The classification of all the Lie groups found the existence of five exceptional ones that stand out: G2, F4, E6, E7 and E8. The fact that the bosons and fermions of Spin(10) and the Standard Model tightly fit the structure of E6, with its 78 generators, is remarkable. It provokes a radical thought. Up until now, physicists have thought of bosons and fermions as completely different. Bosons are parts of Lie group force fibers, and fermions are different kinds of fibers, twisting around the Lie groups. But what if bosons and fermions are parts of a single fiber? That is what the embedding of the Spin(10) GUT in E6 suggests. The structure of E6 includes both types of particles. In a radical unification of forces and matter, bosons and fermions can be combined as parts of a superconnection field. But E6 does not include the Higgs bosons or gravity.

A Lie group formulation of gravity uses the group Spin(1,3) for rotations in three spaces and one time direction.
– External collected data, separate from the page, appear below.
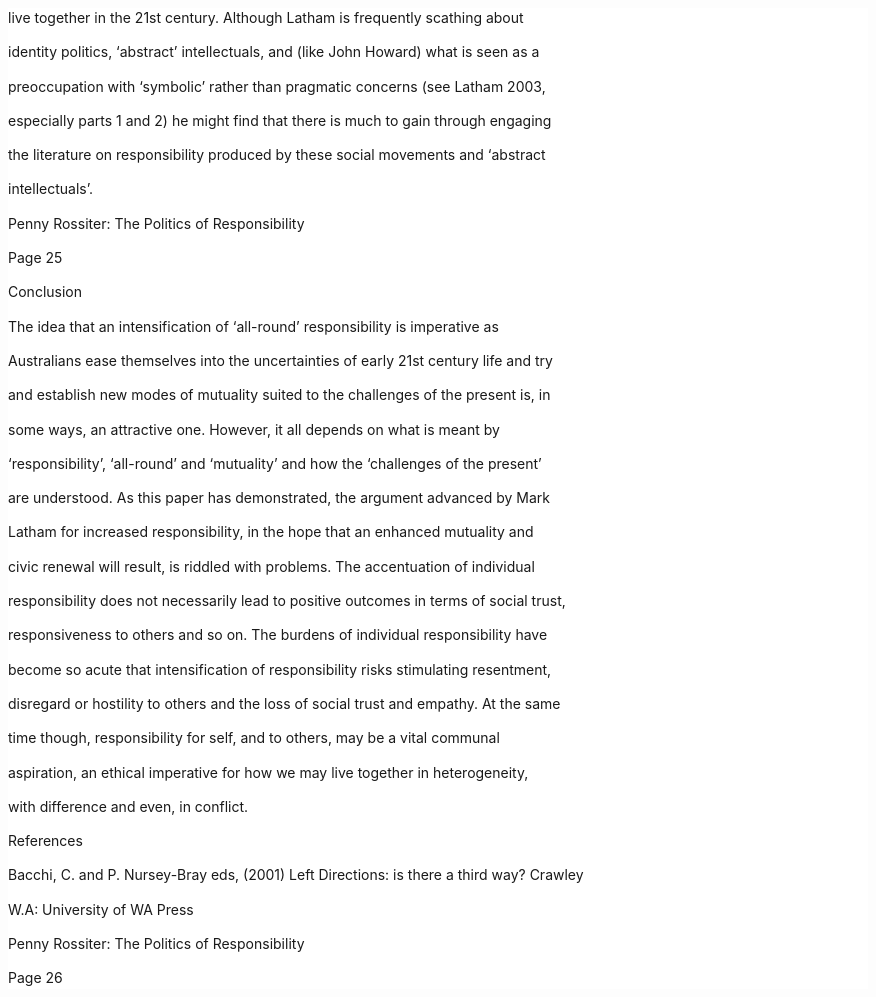  live together in the 21st century. Although Latham is frequently scathing about 

 identity politics, ‘abstract’ intellectuals, and (like John Howard) what is seen as a 

 preoccupation with ‘symbolic’ rather than pragmatic concerns (see Latham 2003, 

 especially parts 1 and 2) he might find that there is much to gain through engaging 

 the literature on responsibility produced by these social movements and ‘abstract 

 intellectuals’. 

 

   Penny Rossiter: The Politics of Responsibility 

  Page 25

 Conclusion 

 

 The idea that an intensification of ‘all-round’ responsibility is imperative as 

 Australians ease themselves into the uncertainties of early 21st century life and try 

 and establish new modes of mutuality suited to the challenges of the present is, in 

 some ways, an attractive one. However, it all depends on what is meant by 

 ‘responsibility’, ‘all-round’ and ‘mutuality’ and how the ‘challenges of the present’ 

 are understood. As this paper has demonstrated, the argument advanced by Mark 

 Latham for increased responsibility, in the hope that an enhanced mutuality and 

 civic renewal will result, is riddled with problems. The accentuation of individual 

 responsibility does not necessarily lead to positive outcomes in terms of social trust, 

 responsiveness to others and so on. The burdens of individual responsibility have 

 become so acute that intensification of responsibility risks stimulating resentment, 

 disregard or hostility to others and the loss of social trust and empathy. At the same 

 time though, responsibility for self, and to others, may be a vital communal 

 aspiration, an ethical imperative for how we may live together in heterogeneity, 

 with difference and even, in conflict.  

 

 

 

 

 References 

 Bacchi, C. and P. Nursey-Bray eds, (2001) Left Directions: is there a third way? Crawley 

 W.A: University of WA Press 

   Penny Rossiter: The Politics of Responsibility 

  Page 26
Now it is just a matter of putting the pieces together. With gravity described by Spin(1,3) and the favored Grand Unified Theory based on Spin(10), it is natural to combine them using a single Lie group, Spin(11,3), yielding a Gravitational Grand Unified Theory—as introduced last year by Roberto Percacci of the International School for Advanced Studies in Trieste and Fabrizio Nesti of the University of Ferrara in Italy. It brings us close to a full Theory of Everything. The Spin(11,3) Lie group allows for blocks of 64 fermions and, amazingly, predicts their spin, electroweak and strong chargesperfectly. It also automatically includes a set of Higgs bosons and the gravitational frame; in fact, they are unified as “frame-Higgs” generators in Spin(11,3). The curvature of the Spin(11,3) fiber bundle correctly describes the dynamics of gravity, the other forces and the Higgs. It even includes a cosmological constant that explains cosmic dark energy. Everything falls into place.
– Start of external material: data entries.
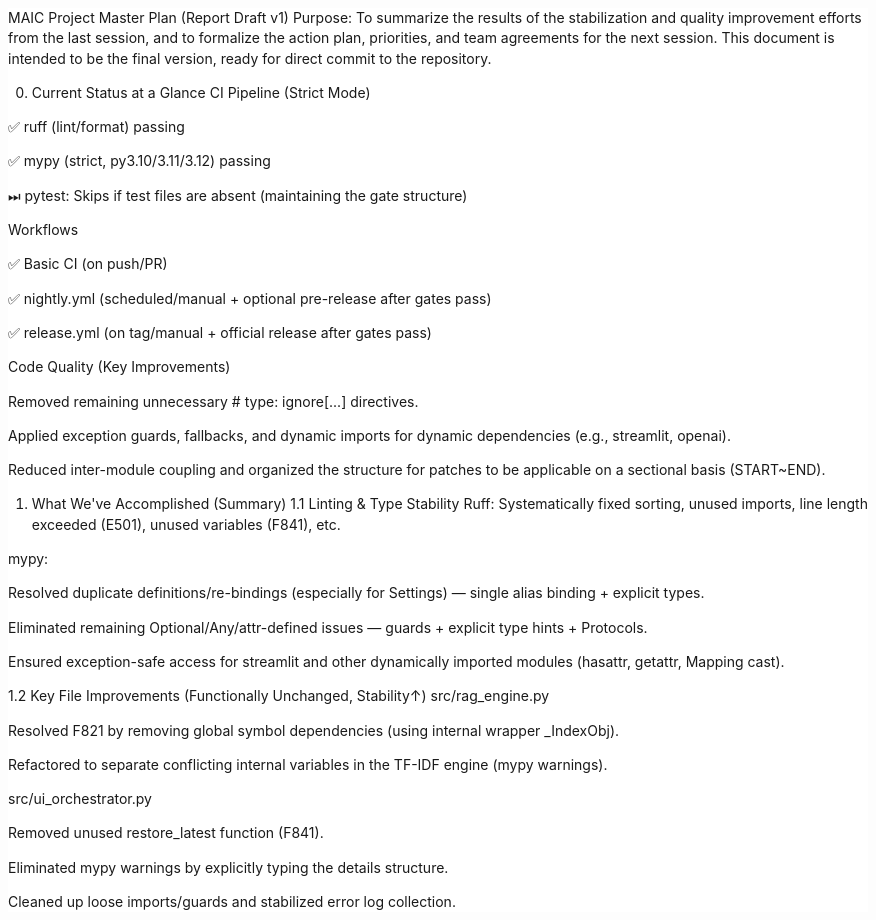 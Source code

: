 MAIC Project Master Plan (Report Draft v1)
Purpose: To summarize the results of the stabilization and quality improvement efforts from the last session, and to formalize the action plan, priorities, and team agreements for the next session. This document is intended to be the final version, ready for direct commit to the repository.

0) Current Status at a Glance
CI Pipeline (Strict Mode)

✅ ruff (lint/format) passing

✅ mypy (strict, py3.10/3.11/3.12) passing

⏭ pytest: Skips if test files are absent (maintaining the gate structure)

Workflows

✅ Basic CI (on push/PR)

✅ nightly.yml (scheduled/manual + optional pre-release after gates pass)

✅ release.yml (on tag/manual + official release after gates pass)

Code Quality (Key Improvements)

Removed remaining unnecessary # type: ignore[...] directives.

Applied exception guards, fallbacks, and dynamic imports for dynamic dependencies (e.g., streamlit, openai).

Reduced inter-module coupling and organized the structure for patches to be applicable on a sectional basis (START~END).

1) What We've Accomplished (Summary)
1.1 Linting & Type Stability
Ruff: Systematically fixed sorting, unused imports, line length exceeded (E501), unused variables (F841), etc.

mypy:

Resolved duplicate definitions/re-bindings (especially for Settings) — single alias binding + explicit types.

Eliminated remaining Optional/Any/attr-defined issues — guards + explicit type hints + Protocols.

Ensured exception-safe access for streamlit and other dynamically imported modules (hasattr, getattr, Mapping cast).

1.2 Key File Improvements (Functionally Unchanged, Stability↑)
src/rag_engine.py

Resolved F821 by removing global symbol dependencies (using internal wrapper _IndexObj).

Refactored to separate conflicting internal variables in the TF-IDF engine (mypy warnings).

src/ui_orchestrator.py

Removed unused restore_latest function (F841).

Eliminated mypy warnings by explicitly typing the details structure.

Cleaned up loose imports/guards and stabilized error log collection.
Skeptics objected that the Spin(11,3) theory should be impossible. It appears to violate a theorem in particle physics, the Coleman-Mandula theorem, which forbids combining gravity with the other forces in a single Lie group. But the theorem has an important loophole: it applies only when spacetime exists. In the Spin(11,3) theory (and in E8 theory), gravity is unified with the other forces only before the full Lie group symmetry is broken, and when that is true, spacetime does not yet exist. Our universe begins when the symmetry breaks: the frame-Higgs field becomes nonzero, singling out a specific direction in the unifying Lie group. At this instant, gravity becomes an independent force, and spacetime comes into existence with a bang. Thus, the theorem is always satisfied. The dawn of time was the breaking of perfect symmetry.
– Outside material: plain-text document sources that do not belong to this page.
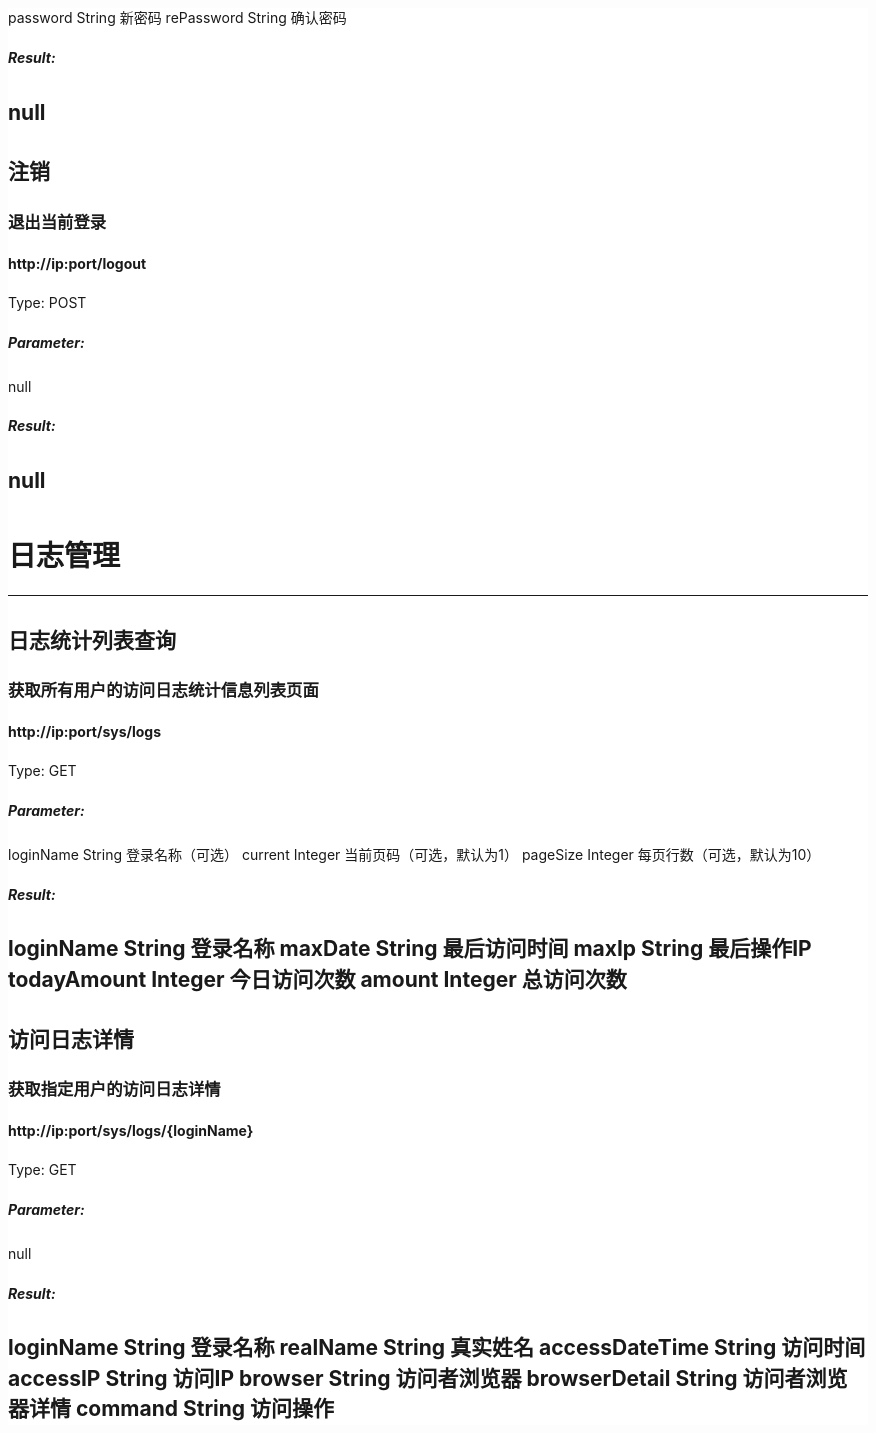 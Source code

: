  password       String          新密码
 rePassword     String          确认密码
##### Result:
 null
-----
## 注销
### 退出当前登录
#### http://ip:port/logout
 Type: POST
##### Parameter:
 null
##### Result:
 null
-----

# 日志管理
-----
## 日志统计列表查询
### 获取所有用户的访问日志统计信息列表页面
#### http://ip:port/sys/logs
 Type: GET
##### Parameter:
 loginName      String          登录名称（可选）
 current        Integer         当前页码（可选，默认为1）
 pageSize       Integer         每页行数（可选，默认为10）
##### Result:
 loginName      String          登录名称
 maxDate        String          最后访问时间
 maxIp          String          最后操作IP
 todayAmount    Integer         今日访问次数
 amount         Integer         总访问次数
-----
## 访问日志详情
### 获取指定用户的访问日志详情
#### http://ip:port/sys/logs/{loginName}
 Type: GET
##### Parameter:
 null
##### Result:
 loginName      String          登录名称
 realName       String          真实姓名
 accessDateTime String          访问时间
 accessIP       String          访问IP
 browser        String          访问者浏览器
 browserDetail  String          访问者浏览器详情
 command        String          访问操作
-----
Lisi’s theory uses the most beautiful structure in all of mathematics, the largest simple exceptional Lie group, E8. Just as E6 contains the structure of the Spin(10) Grand Unified Theory, with its 16 fermions, the E8 Lie group contains the structure of the Spin(11,3) Gravitational Grand Unified Theory, with its 64 Standard Model fermions, including their spins. In this way, gravity and the other known forces, the Higgs, and one generation of Standard Model fermions are all parts of the unified superconnection field of an E8 fiber bundle. The E8 Lie group, with 248 generators, has a wonderfully intricate structure. In addition to gravity and the Standard Model particles, E8 includes W’, Z’ and X bosons, a rich set of Higgs bosons, novel particles called mirror fermions, and axions—a cosmic dark matter candidate.

Even more intriguing is a symmetry of E8 called triality. Using triality, the 64 generators of one generation of Standard Model fermions can be related to two other blocks of 64 generators. These three blocks might intermix to reproduce the three generations of known fermions. In this way, the physical universe could emerge naturally from a mathematical structure without peer. The theory tells us what Higgs bosons are, how gravity and the other forces emerge from symmetry-breaking, why fermions exist with the spins and charges they have, and why all these particles interact as they do.

Although Lisi’s theory continues to be promising, much work remains to be done. We need to figure out how three generations of fermions unfold, how they mix and interact with the Higgs to get their masses, and exactly how E8 theory works within the context of quantum theory. If E8 theory is correct, it is likely the Large Hadron Collider will detect some of its predicted particles. If, on the other hand, the collider detects new particles that do not fit E8’s pattern, that could be a fatal blow for the theory. In either case, any particles that experimentalists uncover will lead us toward some geometric structure at the heart of nature. And if the structure of the universe at the tiny scales of elementary particles does turn out to be described by E8, with its 248 sets of circles wrapping around one another in an exquisite pattern, twisting and dancing over spacetime in all possible ways, then we will have achieved a complete unification and have the satisfaction of knowing we live in an exceptionally beautiful universe.

Lisi’s papers on ArXiv.

This entry was posted in Mathematics, Particle Physics, Physics, Science, Theoretical Proposal, Uncategorized and tagged . Bookmark the permalink.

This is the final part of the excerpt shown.